Exercise aim:
Would you copy each line of the records that includes the word "variable"?

*** Opening Records provided ***

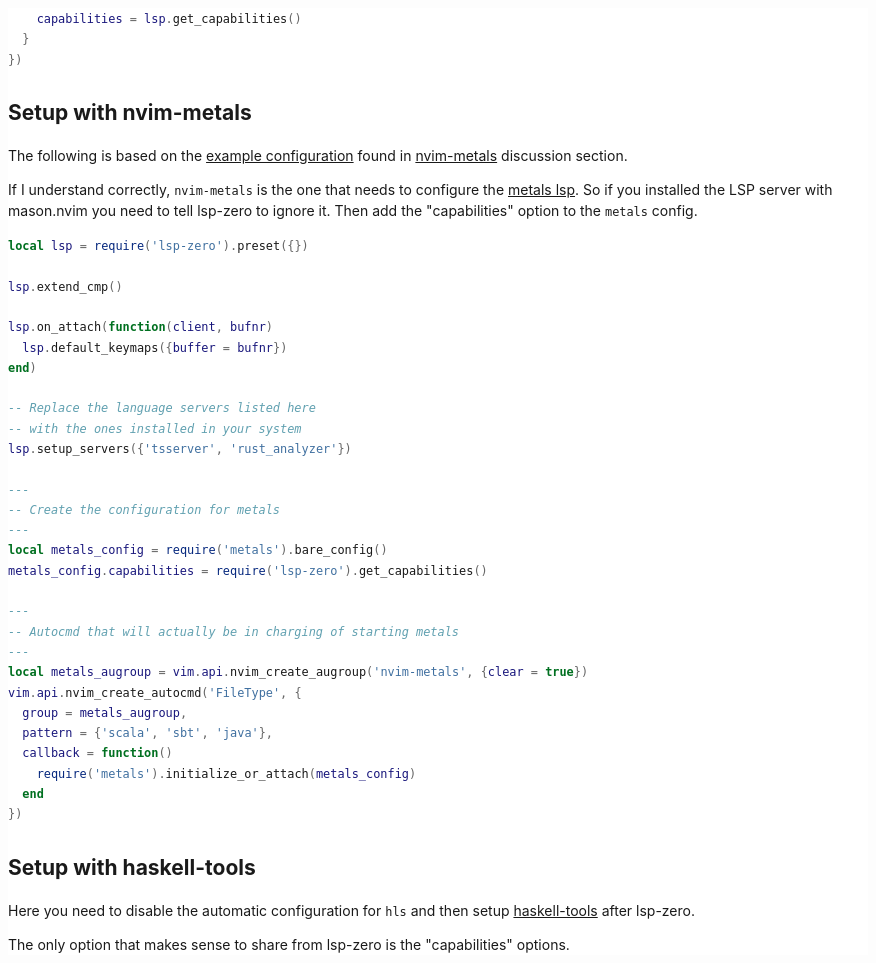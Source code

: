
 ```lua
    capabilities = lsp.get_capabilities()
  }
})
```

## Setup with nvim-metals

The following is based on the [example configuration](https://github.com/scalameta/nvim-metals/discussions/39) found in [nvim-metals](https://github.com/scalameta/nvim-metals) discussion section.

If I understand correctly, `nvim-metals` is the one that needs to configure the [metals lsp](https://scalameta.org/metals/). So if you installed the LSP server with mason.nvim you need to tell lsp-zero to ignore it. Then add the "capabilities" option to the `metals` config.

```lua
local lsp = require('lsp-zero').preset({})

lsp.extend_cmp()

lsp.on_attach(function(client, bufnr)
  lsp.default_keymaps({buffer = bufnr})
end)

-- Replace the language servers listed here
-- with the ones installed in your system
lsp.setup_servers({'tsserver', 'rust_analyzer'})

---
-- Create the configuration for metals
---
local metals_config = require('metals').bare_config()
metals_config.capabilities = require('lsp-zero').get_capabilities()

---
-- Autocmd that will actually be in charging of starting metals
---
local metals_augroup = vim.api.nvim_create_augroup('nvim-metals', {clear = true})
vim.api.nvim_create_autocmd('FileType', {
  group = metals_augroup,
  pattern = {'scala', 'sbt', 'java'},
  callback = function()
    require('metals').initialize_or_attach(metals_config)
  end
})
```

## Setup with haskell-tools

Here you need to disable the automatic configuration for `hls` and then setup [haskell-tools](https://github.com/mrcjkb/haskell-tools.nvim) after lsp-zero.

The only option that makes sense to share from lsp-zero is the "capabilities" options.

*** Closing Records provided ***
*** Opening Records provided ***

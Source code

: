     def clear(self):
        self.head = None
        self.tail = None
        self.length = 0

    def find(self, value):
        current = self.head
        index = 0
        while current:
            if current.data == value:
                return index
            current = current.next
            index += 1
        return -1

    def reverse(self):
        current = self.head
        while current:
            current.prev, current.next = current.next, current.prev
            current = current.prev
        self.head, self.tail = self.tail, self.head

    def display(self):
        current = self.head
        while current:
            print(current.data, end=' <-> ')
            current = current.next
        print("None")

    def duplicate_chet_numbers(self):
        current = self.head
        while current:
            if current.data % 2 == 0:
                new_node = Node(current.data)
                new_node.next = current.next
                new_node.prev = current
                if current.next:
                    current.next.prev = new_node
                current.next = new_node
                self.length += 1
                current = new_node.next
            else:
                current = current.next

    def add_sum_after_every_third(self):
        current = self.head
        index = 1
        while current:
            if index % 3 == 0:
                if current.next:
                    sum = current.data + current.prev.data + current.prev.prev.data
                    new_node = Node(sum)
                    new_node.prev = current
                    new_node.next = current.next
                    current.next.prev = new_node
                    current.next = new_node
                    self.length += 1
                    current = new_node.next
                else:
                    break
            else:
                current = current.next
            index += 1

*** Closing Records provided ***
*** Opening Records provided ***

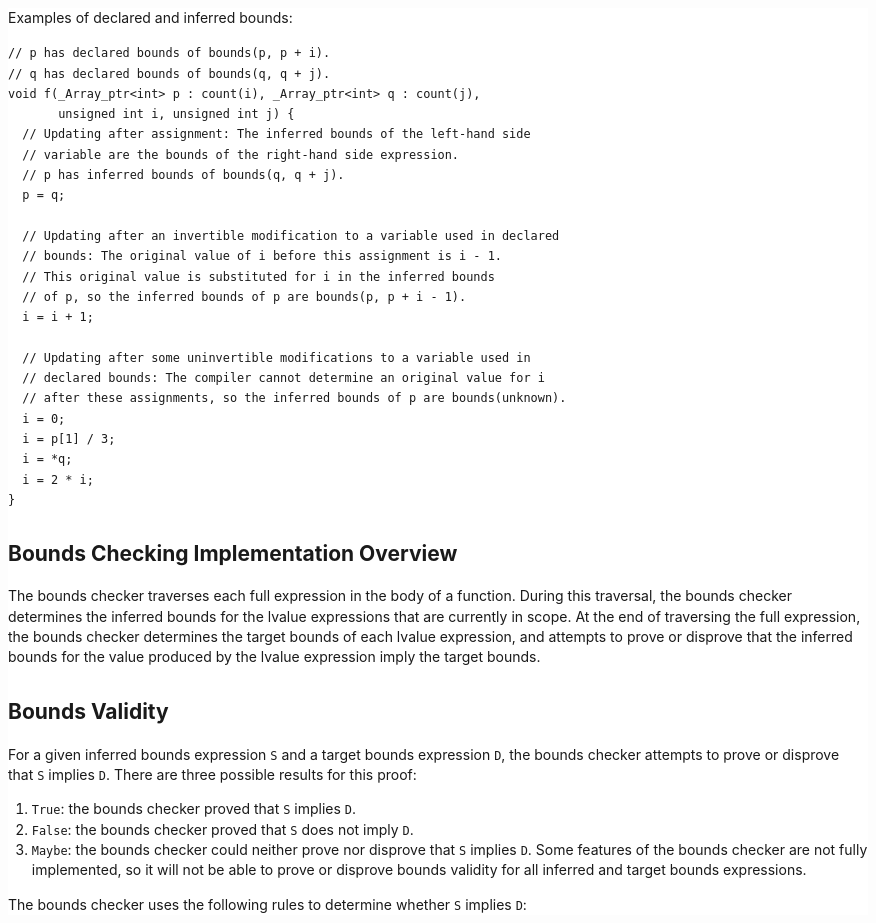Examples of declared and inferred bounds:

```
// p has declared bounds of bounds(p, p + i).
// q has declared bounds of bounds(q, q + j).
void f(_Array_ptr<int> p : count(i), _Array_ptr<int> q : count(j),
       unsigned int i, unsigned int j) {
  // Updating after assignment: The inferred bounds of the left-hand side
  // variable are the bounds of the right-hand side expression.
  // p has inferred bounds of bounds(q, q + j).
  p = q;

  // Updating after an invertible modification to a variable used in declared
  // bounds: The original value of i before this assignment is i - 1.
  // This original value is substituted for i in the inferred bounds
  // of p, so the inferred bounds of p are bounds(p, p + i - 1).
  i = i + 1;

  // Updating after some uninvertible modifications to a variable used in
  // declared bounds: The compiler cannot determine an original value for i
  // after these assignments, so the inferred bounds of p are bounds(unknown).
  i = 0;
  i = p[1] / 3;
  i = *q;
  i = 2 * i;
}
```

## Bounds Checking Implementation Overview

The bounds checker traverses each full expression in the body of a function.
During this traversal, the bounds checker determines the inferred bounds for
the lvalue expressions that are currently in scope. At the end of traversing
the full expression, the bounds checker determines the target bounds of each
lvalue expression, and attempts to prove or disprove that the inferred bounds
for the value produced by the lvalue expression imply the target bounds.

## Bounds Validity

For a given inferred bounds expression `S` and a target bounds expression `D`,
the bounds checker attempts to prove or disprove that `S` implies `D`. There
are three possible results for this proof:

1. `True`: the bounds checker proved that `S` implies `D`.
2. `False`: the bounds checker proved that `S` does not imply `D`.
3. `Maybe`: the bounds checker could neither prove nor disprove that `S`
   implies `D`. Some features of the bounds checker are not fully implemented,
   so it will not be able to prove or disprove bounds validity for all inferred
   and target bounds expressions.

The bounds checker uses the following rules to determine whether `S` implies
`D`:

*** Closing Records provided ***

Task solution:
  // variable are the bounds of the right-hand side expression.
  // Updating after an invertible modification to a variable used in declared
  // Updating after some uninvertible modifications to a variable used in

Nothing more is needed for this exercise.